Treasury eyes more of your cash

Cabinet Secretary for National Treasury and planning Henry Rotich. [PHOTOS: JOHN MUCHUCHA/STANDARD]

You should brace yourself for tougher times ahead as the Government prepares to increase taxes and cut its expenditure.

National Treasury Cabinet Secretary Henry Rotich yesterday said he was targeting a fiscal deficit of 5.7 per cent of the gross domestic product for the current financial year.

A fiscal deficit occurs when a government’s total expenditure exceeds the revenue it generates, and normally excludes money from borrowing.

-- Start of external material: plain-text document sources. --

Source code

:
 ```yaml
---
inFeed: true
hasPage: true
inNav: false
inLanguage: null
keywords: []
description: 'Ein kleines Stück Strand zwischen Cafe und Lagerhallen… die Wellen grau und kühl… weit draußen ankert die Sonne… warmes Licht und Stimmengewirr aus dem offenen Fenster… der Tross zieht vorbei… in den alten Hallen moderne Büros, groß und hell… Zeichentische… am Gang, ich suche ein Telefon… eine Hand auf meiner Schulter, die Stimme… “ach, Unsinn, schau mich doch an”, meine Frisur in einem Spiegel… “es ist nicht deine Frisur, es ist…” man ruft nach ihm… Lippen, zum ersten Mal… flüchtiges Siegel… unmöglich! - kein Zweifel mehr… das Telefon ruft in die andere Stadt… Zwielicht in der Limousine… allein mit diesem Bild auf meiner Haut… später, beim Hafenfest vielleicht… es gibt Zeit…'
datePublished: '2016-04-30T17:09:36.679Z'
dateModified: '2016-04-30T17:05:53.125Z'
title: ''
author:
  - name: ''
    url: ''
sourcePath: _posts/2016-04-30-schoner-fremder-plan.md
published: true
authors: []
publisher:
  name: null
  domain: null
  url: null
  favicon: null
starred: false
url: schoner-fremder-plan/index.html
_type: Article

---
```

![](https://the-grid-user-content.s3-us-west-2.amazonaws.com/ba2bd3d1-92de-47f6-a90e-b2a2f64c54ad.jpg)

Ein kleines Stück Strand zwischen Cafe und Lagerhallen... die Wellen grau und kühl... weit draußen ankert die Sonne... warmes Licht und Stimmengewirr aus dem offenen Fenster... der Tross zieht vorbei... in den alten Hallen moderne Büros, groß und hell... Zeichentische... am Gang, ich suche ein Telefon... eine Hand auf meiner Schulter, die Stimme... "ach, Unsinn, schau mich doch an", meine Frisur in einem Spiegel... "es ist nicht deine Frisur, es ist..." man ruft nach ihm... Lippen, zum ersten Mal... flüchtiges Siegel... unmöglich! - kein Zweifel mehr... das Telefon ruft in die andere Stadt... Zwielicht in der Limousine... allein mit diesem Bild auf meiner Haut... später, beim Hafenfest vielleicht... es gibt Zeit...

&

This means the Government will slap you with more taxes even as it reduces its spending which, in extreme cases, might result in some civil servants being laid off.

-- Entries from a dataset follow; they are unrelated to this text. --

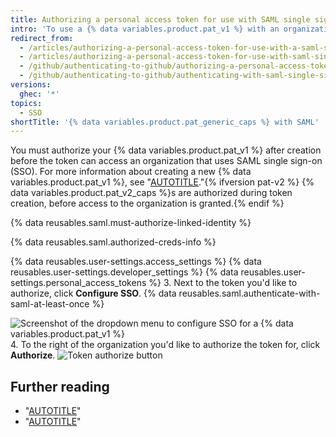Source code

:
 ```yaml
---
title: Authorizing a personal access token for use with SAML single sign-on
intro: 'To use a {% data variables.product.pat_v1 %} with an organization that uses SAML single sign-on (SSO), you must first authorize the token.'
redirect_from:
  - /articles/authorizing-a-personal-access-token-for-use-with-a-saml-single-sign-on-organization
  - /articles/authorizing-a-personal-access-token-for-use-with-saml-single-sign-on
  - /github/authenticating-to-github/authorizing-a-personal-access-token-for-use-with-saml-single-sign-on
  - /github/authenticating-to-github/authenticating-with-saml-single-sign-on/authorizing-a-personal-access-token-for-use-with-saml-single-sign-on
versions:
  ghec: '*'
topics:
  - SSO
shortTitle: '{% data variables.product.pat_generic_caps %} with SAML'
---
```

You must authorize your {% data variables.product.pat_v1 %} after creation before the token can access an organization that uses SAML single sign-on (SSO). For more information about creating a new {% data variables.product.pat_v1 %}, see "[AUTOTITLE](/authentication/keeping-your-account-and-data-secure/creating-a-personal-access-token)."{% ifversion pat-v2 %} {% data variables.product.pat_v2_caps %}s are authorized during token creation, before access to the organization is granted.{% endif %}

{% data reusables.saml.must-authorize-linked-identity %}

{% data reusables.saml.authorized-creds-info %}

{% data reusables.user-settings.access_settings %}
{% data reusables.user-settings.developer_settings %}
{% data reusables.user-settings.personal_access_tokens %}
3. Next to the token you'd like to authorize, click **Configure SSO**. {% data reusables.saml.authenticate-with-saml-at-least-once %}

   ![Screenshot of the dropdown menu to configure SSO for a {% data variables.product.pat_v1 %}](/assets/images/help/settings/sso-allowlist-button.png)
4. To the right of the organization you'd like to authorize the token for, click **Authorize**.
   ![Token authorize button](/assets/images/help/settings/token-authorize-button.png)

## Further reading

- "[AUTOTITLE](/authentication/keeping-your-account-and-data-secure/creating-a-personal-access-token)"
- "[AUTOTITLE](/authentication/authenticating-with-saml-single-sign-on/about-authentication-with-saml-single-sign-on)"
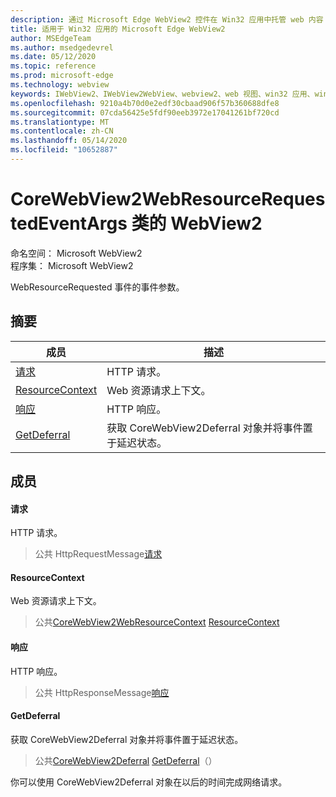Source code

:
 ```yaml
---
description: 通过 Microsoft Edge WebView2 控件在 Win32 应用中托管 web 内容
title: 适用于 Win32 应用的 Microsoft Edge WebView2
author: MSEdgeTeam
ms.author: msedgedevrel
ms.date: 05/12/2020
ms.topic: reference
ms.prod: microsoft-edge
ms.technology: webview
keywords: IWebView2、IWebView2WebView、webview2、web 视图、win32 应用、win32、edge、ICoreWebView2、ICoreWebView2Controller、浏览器控件、边缘 html
ms.openlocfilehash: 9210a4b70d0e2edf30cbaad906f57b360688dfe8
ms.sourcegitcommit: 07cda56425e5fdf90eeb3972e17041261bf720cd
ms.translationtype: MT
ms.contentlocale: zh-CN
ms.lasthandoff: 05/14/2020
ms.locfileid: "10652887"
---
```

# CoreWebView2WebResourceRequestedEventArgs 类的 WebView2 

命名空间： Microsoft WebView2 \
程序集： Microsoft WebView2

WebResourceRequested 事件的事件参数。

## 摘要

 成员                        | 描述
--------------------------------|---------------------------------------------
[请求](#request) | HTTP 请求。
[ResourceContext](#resourcecontext) | Web 资源请求上下文。
[响应](#response) | HTTP 响应。
[GetDeferral](#getdeferral) | 获取 CoreWebView2Deferral 对象并将事件置于延迟状态。

## 成员

#### 请求 

HTTP 请求。

> 公共 HttpRequestMessage[请求](#request)

#### ResourceContext 

Web 资源请求上下文。

> 公共[CoreWebView2WebResourceContext](./namespace-microsoft-web-webview2-core.md) [ResourceContext](#resourcecontext)

#### 响应 

HTTP 响应。

> 公共 HttpResponseMessage[响应](#response)

#### GetDeferral 

获取 CoreWebView2Deferral 对象并将事件置于延迟状态。

> 公共[CoreWebView2Deferral](microsoft-web-webview2-core-corewebview2deferral.md) [GetDeferral](#getdeferral)（）

你可以使用 CoreWebView2Deferral 对象在以后的时间完成网络请求。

The 5.7 per cent fiscal deficit is a reduction from the six per cent that Treasury had projected in its 2018 Budget Policy Statement published in February.

Runaway expenditure

Mr Rotich also noted that as a result of a number of austerity measures undertaken so far, the country was still within the 7.2 per cent fiscal deficit target for the financial year that ended on June 30.

“We are on course on that. Already, the budget out-turn preliminary indication is that we are on target of that 7.2 per cent. And this financial year, we are looking at 5.7 per cent,” said the CS after giving a keynote address during this year’s Evidence to Action Conference in Nairobi. In the recent past, the Government has been burning the candle at both ends by coming up with measures to increase revenue collection even as it reduces runaway expenditure and at the same time borrowing heavily.

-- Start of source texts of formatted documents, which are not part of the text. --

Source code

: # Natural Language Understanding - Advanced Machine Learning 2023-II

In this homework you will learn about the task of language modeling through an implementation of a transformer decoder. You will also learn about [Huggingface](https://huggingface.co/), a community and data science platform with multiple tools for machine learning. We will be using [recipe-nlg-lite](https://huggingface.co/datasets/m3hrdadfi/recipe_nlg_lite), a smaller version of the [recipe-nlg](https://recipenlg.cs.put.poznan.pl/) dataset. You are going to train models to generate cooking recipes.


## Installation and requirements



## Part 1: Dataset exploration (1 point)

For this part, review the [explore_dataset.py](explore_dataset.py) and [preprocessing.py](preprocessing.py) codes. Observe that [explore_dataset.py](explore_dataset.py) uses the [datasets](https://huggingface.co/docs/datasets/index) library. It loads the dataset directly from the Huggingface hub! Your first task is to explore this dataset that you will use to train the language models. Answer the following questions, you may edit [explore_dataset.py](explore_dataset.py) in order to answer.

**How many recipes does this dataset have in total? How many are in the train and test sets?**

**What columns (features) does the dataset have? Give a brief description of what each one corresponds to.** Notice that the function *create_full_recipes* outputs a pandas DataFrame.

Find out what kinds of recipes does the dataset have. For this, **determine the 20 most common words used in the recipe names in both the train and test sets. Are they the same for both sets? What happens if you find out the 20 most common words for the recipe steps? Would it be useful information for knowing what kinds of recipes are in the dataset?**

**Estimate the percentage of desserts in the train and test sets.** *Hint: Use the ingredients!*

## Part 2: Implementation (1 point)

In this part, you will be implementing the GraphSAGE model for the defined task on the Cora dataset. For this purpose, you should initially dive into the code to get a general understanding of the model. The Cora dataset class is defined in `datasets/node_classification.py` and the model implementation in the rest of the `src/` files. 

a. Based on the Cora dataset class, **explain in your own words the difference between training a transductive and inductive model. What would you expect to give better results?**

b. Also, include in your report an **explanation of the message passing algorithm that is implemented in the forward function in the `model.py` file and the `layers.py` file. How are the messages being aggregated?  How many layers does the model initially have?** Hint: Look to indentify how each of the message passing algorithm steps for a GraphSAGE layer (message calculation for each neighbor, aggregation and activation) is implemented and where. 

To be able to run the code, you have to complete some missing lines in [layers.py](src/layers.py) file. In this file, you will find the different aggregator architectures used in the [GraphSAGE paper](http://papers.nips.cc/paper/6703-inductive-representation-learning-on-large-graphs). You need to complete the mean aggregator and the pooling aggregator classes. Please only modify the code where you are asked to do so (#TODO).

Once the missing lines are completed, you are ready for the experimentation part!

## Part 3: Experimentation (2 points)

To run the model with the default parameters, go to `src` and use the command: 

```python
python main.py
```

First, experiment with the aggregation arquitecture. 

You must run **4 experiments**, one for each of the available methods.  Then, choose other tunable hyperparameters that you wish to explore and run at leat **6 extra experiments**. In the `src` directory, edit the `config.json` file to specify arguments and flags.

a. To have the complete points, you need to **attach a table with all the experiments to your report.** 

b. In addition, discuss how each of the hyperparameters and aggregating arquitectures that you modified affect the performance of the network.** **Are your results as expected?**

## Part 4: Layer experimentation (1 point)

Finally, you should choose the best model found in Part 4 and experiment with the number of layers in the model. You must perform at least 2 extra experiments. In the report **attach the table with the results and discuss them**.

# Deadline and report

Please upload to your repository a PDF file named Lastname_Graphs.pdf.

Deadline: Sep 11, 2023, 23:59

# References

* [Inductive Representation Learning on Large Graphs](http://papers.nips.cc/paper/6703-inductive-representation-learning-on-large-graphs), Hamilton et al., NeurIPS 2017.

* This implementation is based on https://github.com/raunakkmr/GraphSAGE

One of these measures has been a decree by President Uhuru Kenyatta to freeze new projects, except those related to his Big Four agenda, until the ongoing ones are completed.

 “There will be no new projects embarked on until you complete those that are ongoing,” Mr Kenyatta notified principal secretaries and heads and board chairpersons of parastatals.

Rotich said the President’s directive was aimed at injecting prudence in expenditure.

“What we are saying here is that we are just going to be prudent in terms of domestically financed projects. What we are saying is that let us focus on what we had started last year and complete them before ministries and entities jump into the procurement of new projects,” he said.  

Rotich refuted claims that there was a link between the President’s directive and the presence of the International Monetary Fund (IMF) team in the country. “There is no link between IMF team being in the country and what the President said,” he said.

The CS has also proposed new tax measures, including increased excise duty on mobile money transactions, kerosene and bank transactions of Sh500,000 and above to shore up tax revenues.

On the delayed IMF report, the CS said it would be published soon.

IMF’s Nairobi representative, Jan Mikkelsen, told The Standard on the phone that while the fund’s executive board had everything in place, it was still waiting for the Kenyan authorities’ approval.